## Instructions to follow
Lines holding the string "ABlooketNobody" are the ones to copy from this listing.

## Provided records
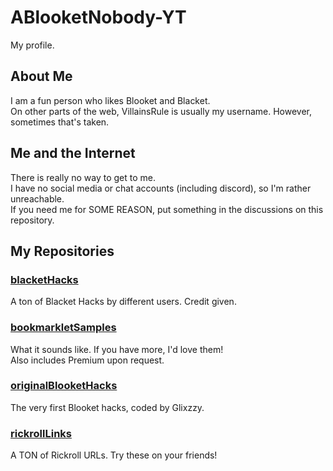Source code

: # ABlooketNobody-YT
My profile.
## About Me
I am a fun person who likes Blooket and Blacket.<br>
On other parts of the web, VillainsRule is usually my username. However, sometimes that's taken.
## Me and the Internet
There is really no way to get to me.<br>
I have no social media or chat accounts (including discord), so I'm rather unreachable.<br>
If you need me for SOME REASON, put something in the discussions on this repository.
## My Repositories
### [blacketHacks](https://github.com/ABlooketNobody-YT/blacketHacks)
A ton of Blacket Hacks by different users. Credit given.
### [bookmarkletSamples](https://github.com/ABlooketNobody-YT/bookmarkletSamples)
What it sounds like. If you have more, I'd love them!<br>
Also includes Premium upon request.
### [originalBlooketHacks](https://github.com/ABlooketNobody-YT/originalBlooketHacks)
The very first Blooket hacks, coded by Glixzzy.
### [rickrollLinks](https://github.com/ABlooketNobody-YT/rickrollLinks)
A TON of Rickroll URLs. Try these on your friends!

## Solution
: # ABlooketNobody-YT
### [blacketHacks](https://github.com/ABlooketNobody-YT/blacketHacks)
### [bookmarkletSamples](https://github.com/ABlooketNobody-YT/bookmarkletSamples)
### [originalBlooketHacks](https://github.com/ABlooketNobody-YT/originalBlooketHacks)
### [rickrollLinks](https://github.com/ABlooketNobody-YT/rickrollLinks)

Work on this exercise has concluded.